Mental health and psychosocial support (MHPSS)

 

Why are mental health and psychosocial support important at the Icelandic Red Cross?

Mental health and psychosocial support needs are real, urgent, and life-threatening. This is why mental health and psychosocial support are key pillars of the work that the Icelandic Red Cross and the worldwide Movement of the Red Cross Red Crescent is engaged in.

The below video provides a brief introduction to mental health and psychosocial support and its importance within the Red Cross Red Cresent Movement. 

MHPSS and the Red Cross Red Crescent Movement

What is mental health?

Mental health is essential to our overall well-being. When we feel mentally well, we can work productively, enjoy our free time, and contribute actively to our communities.

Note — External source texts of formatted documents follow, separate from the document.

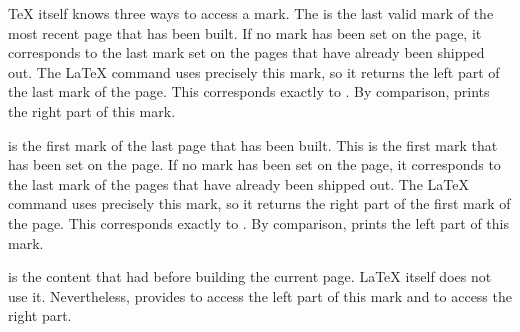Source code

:   \TeX{} itself knows three ways to access a mark. The %
   is the last valid mark of the
  most recent page that has been built. If no mark has been set on the page,
  it corresponds to the last mark set on the pages that have already been
  shipped out. The \LaTeX{} command  uses
  precisely this mark, so it returns the left part of the last mark of the
  page. This corresponds exactly to %
  . By comparison, %
   prints the right part of this mark.

  is the
  first mark of the last page that has been built. This is the first mark that
  has been set on the page. If no mark has been set on the page, it
  corresponds to the last mark of the pages that have already been shipped
  out. The \LaTeX{} command  uses precisely
  this mark, so it returns the right part of the first mark of the page. This
  corresponds exactly to %
  . By comparison, %
   prints the left part of this mark.

   is the content
  that  had before building the current page. \LaTeX{} itself
  does not use it. Nevertheless,  provides  to access the
  left part of this mark and %
   to access the right part.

Mental health is defined by the World Health Organization (WHO) and the Red Cross Red Crescent Movement as a state of wellbeing in which every individual:

  • realizes their own potential
  • can cope with the normal stresses of life
  • can work productively and fruitfully, and
  • is able to contribute to their community.

The term mental health is often mistakenly used to merely mean the absence of mental illness, however mental health is made up of social, emotional, and psychological aspects. Good mental health cannot be attained without psychosocial wellbeing and vice versa.

What is psychosocial wellbeing and support?

Psychosocial wellbeing is the interaction between social aspects (such as interpersonal relationships and social connections, social resources, social norms, social values, social roles, community life, spiritual and religious life) and psychological aspects (such as emotions, thoughts, behaviors, knowledge and coping strategies) that contribute to overall wellbeing.

Psychosocial support protects or promotes people's mental health and psychosocial wellbeing and supports resilience and recovery by addressing both social and psychological needs. Psychosocial support promotes respecting the independence, dignity, and coping mechanisms of individuals, families, and communities.

Why is it so important to address mental health and psychosocial support needs?

Mental health and psychosocial support are just as important to our lives as our physical health. We can all benefit from good mental health and psychosocial support. 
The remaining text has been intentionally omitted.